TEMPO.CO, Jakarta - Menteri Luar Negeri Marty Natalegawa mengatakan pemerintah Australia harus mempertanggungjawabkan penyadapan yang dilakukannya terhadap Indonesia. Untuk itu, lanjutnya, sudah semestinya pemerintah Australia yang berinisiatif mencari jalan penyelesaian kasus yang mengganggu hubungan kedua negara itu. "Pihak Australia yang harus mencari jalan penyelesaian ini dengan baik," kata Marty di Istana Merdeka, Jakarta, Selasa, 19 November 2013. "
Akan tetapi, lanjut Marty, hingga saat ini Australia belum bersedia meminta maaf dan memberikan penjelasan resmi ihwal tindak penyadapan ini. "Terus terang merupakan sesuatu yang tidak bisa dikecilkan atau diremehkan dampaknya."
Menurut Marty, penyadapan adalah sesuatu yang tidak lazim serta melanggar hukum dan hak asasi manusia. "Yang harus bertanggung jawab hanya satu, yaitu Australia."
Laporan penyadapan Australia terhadap Indonesia pertama kali dimuat di harian Sydney Morning Herald pada 31 Oktober 2013. Harian itu memberitakan keberadaan dan penggunaan fasilitas penyadapan di Kedutaan Besar Australia di Jakarta dan negara-negara lain. Laporan juga menyebutkan penggunaan fasilitas penyadapan di Kedutaan AS di Jakarta.

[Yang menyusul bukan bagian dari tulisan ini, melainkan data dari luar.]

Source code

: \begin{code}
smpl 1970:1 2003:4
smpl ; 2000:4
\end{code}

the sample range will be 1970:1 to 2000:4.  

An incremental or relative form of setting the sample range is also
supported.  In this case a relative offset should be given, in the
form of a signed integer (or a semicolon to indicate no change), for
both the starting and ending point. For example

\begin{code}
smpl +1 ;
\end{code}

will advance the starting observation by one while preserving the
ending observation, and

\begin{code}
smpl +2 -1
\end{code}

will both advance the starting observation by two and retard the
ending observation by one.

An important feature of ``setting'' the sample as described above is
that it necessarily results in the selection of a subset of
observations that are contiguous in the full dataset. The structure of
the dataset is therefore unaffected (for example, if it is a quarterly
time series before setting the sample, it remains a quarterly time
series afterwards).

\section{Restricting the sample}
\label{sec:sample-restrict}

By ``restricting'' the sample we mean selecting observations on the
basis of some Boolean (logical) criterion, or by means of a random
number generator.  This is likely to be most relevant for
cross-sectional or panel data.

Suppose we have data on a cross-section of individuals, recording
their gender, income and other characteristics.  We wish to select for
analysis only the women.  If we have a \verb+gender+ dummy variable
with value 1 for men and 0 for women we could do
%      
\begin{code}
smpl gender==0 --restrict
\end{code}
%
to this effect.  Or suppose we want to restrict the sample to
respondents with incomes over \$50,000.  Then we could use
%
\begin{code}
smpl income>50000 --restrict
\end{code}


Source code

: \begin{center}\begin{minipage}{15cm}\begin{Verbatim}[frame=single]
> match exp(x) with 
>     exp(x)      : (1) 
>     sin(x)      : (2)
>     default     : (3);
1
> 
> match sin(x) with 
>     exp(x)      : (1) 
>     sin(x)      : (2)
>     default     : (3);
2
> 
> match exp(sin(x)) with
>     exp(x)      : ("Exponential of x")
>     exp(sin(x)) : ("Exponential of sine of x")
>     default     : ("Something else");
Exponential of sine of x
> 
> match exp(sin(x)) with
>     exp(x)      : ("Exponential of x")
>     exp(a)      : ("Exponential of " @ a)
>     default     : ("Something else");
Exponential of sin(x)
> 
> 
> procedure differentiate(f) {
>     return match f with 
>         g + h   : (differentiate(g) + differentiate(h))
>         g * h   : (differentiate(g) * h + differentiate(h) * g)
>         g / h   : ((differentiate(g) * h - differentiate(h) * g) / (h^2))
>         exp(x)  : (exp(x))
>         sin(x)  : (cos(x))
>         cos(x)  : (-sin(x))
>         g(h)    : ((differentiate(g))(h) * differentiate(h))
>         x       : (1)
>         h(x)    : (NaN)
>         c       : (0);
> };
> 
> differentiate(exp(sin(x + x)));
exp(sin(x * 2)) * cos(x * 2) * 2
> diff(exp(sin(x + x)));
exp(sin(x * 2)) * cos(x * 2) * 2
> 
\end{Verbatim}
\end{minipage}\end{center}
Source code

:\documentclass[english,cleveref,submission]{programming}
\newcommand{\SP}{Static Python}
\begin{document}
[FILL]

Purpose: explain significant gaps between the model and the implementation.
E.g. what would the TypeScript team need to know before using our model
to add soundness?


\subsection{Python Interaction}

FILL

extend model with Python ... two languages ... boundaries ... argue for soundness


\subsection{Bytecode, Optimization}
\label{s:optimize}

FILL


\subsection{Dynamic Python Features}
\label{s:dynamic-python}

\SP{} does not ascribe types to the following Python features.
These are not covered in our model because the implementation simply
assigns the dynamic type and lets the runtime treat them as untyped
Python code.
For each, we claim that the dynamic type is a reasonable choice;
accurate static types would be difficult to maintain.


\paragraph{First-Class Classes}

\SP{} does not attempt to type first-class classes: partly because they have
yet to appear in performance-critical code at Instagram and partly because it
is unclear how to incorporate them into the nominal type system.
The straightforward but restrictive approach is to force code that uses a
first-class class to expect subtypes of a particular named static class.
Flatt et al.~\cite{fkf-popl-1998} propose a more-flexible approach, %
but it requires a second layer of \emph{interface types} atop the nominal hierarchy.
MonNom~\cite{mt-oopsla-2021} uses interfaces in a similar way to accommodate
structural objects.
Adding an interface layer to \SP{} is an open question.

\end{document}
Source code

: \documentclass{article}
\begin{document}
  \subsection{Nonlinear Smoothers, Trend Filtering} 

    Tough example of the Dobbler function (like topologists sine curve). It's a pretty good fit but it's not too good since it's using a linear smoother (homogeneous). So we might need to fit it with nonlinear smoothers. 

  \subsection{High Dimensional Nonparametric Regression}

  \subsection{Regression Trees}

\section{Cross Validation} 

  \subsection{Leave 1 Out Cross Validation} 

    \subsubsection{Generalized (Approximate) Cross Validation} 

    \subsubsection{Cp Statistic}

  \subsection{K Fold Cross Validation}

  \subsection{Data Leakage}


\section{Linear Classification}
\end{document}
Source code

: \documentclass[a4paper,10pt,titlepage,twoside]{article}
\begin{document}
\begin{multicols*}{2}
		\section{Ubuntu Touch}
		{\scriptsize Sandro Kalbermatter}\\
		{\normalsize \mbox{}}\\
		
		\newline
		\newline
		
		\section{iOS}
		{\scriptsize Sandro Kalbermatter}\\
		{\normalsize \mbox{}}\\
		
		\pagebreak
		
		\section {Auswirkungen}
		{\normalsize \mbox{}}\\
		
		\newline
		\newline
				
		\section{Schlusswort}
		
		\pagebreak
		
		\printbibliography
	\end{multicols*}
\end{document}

Laporan terkini dari lansiran media berita Australia itu menyebutkan bahwa penyadapan dilakukan Australia terhadap Presiden Susilo Bambang Yudhoyono selama 15 hari pada Agustus 2009. Selain SBY, Ibu Negara Ani Yudhoyono, Wakil Presiden Boediono, dan sejumlah menteri juga menjadi target penyadapan. Laporan itu didasari oleh bocoran dokumen dari mantan intelijen AS, Edward Snowden.